Two of the children are infants of the ages of one year and five years respectively. Under the statute of Illinois, the first infant has twenty-one years in which to bring an action to contest the validity of the will. The executor petitions the court for an order to sell the testator's realty in accordance with the provisions of the will; the proper order of sale is entered by the probate court; and all the essential legal requirements, such as notice of sale to the interested parties appointment of a guardian ad litem to represent the interests of the infants, are complied with. A sale of the real estate is made, and the funds arising therefrom are properly accounted for by the executor. Did the purchaser at this sale secure a good marketable title? Was the interest of the infants in the real estate of their deceased father fully and for all time released? What would happen to the purchaser's title if the infants, upon attaining their majority (or either of them upon attaining his or her majority) filed a bill to contest the validity of the testator's will, and proved the testator to be of such unsound mind as to lack testamentary capacity so that the court should set aside the will? Was not the execuor's authority to make the sale derived from the will? Did not the court acquire jurisdiction to authorize the executor's sale as the result of the probate of a supposedly valid will ?

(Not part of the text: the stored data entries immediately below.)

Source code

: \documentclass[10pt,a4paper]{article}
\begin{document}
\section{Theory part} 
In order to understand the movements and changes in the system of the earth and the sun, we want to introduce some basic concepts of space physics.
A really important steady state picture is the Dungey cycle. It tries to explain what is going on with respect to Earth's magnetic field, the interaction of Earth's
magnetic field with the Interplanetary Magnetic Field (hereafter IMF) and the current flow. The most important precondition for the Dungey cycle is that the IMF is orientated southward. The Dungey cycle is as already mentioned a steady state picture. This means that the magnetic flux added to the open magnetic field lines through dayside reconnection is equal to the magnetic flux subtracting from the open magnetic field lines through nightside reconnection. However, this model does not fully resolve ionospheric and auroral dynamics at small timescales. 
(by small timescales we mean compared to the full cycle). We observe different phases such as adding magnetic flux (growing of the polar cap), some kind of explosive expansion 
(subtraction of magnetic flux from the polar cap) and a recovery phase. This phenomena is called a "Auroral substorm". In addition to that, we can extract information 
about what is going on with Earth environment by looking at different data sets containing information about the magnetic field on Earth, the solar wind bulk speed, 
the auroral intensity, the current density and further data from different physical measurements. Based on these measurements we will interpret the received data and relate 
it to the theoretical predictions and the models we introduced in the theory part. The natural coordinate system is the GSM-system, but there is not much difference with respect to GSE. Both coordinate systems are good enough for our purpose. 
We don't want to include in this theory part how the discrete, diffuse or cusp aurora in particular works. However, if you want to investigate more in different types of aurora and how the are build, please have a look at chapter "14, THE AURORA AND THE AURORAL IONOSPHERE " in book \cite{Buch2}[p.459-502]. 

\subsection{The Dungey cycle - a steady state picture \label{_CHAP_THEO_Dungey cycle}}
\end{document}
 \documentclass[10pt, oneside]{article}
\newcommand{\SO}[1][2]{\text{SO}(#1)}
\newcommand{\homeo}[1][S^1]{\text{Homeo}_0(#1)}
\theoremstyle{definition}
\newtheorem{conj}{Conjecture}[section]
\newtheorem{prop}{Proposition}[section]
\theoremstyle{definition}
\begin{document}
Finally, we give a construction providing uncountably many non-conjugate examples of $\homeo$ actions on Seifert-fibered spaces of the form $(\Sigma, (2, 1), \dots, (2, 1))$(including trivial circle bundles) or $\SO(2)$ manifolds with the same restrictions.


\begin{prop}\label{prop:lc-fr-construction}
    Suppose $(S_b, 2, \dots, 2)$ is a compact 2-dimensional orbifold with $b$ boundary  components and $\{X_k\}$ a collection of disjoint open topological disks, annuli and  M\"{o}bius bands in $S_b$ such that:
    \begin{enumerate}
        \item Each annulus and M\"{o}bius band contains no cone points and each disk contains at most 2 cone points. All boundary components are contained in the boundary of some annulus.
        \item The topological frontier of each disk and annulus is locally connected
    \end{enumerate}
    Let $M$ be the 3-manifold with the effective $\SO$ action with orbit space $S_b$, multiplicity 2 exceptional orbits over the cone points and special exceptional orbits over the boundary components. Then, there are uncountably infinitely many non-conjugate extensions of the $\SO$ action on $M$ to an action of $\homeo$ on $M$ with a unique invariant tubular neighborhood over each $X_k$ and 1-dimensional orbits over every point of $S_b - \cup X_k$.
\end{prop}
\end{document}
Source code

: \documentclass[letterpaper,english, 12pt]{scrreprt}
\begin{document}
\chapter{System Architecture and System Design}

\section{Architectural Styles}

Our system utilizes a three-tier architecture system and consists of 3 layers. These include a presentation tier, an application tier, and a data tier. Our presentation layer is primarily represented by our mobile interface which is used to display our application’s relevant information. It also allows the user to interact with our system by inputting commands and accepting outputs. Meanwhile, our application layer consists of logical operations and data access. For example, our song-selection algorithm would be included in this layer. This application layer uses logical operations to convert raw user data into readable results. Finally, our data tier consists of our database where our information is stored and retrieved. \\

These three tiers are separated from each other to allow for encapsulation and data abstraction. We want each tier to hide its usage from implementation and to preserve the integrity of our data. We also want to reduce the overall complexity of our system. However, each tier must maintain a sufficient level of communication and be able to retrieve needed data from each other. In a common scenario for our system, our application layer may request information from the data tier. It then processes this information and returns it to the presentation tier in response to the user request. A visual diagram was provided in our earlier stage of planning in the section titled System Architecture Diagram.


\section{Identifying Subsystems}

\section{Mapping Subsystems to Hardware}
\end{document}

In considering the legal problems raised by the foregoing questions one must bear in mind the twofold capacity in which an executor acts, and the different types or classes of wills. An executor may act in a double capacity, as executor by virtue of his office, ang as agent or trustee under a warrant of attorney. In his latter capacity as trustee, as in the case of a power given to sell land, if he acts, the trust imposed upon him is of a special and confidential character and cannot be delegated. It is only the powers and duties of the executor, as such, resulting from the nature of his office, which devolve upon an administrator with the will annexed. The statutory provision to the effect that"When there is no executor named in the will, or the executor named therein, dies, refuses to act or is otherwise disqualified, the court shall commit the administration of the estate unto the widow, surviving husband, next of kin or creditor, the same as if the testator had died intestate.

3. Hall v. Irwin 99 Ill. 529. 4. (1921) Cahill Ill. Rev. St. Ch. 3 sec. 1.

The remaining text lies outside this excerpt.